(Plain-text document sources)
○ ○ ○ ○

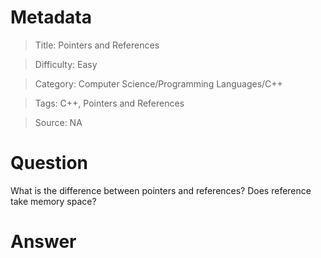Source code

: # Metadata
> Title: Pointers and References

> Difficulty: Easy

> Category: Computer Science/Programming Languages/C++

> Tags: C++, Pointers and References

> Source: NA

# Question
What is the difference between pointers and references? Does reference take memory space?

# Answer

○ ○ ○ ○

Task brief
The task calls for all records to be set down precisely, excluding any images.

Task answer
Source code

: # Metadata
> Title: Pointers and References

> Difficulty: Easy

> Category: Computer Science/Programming Languages/C++

> Tags: C++, Pointers and References

> Source: NA

# Question
What is the difference between pointers and references? Does reference take memory space?

# Answer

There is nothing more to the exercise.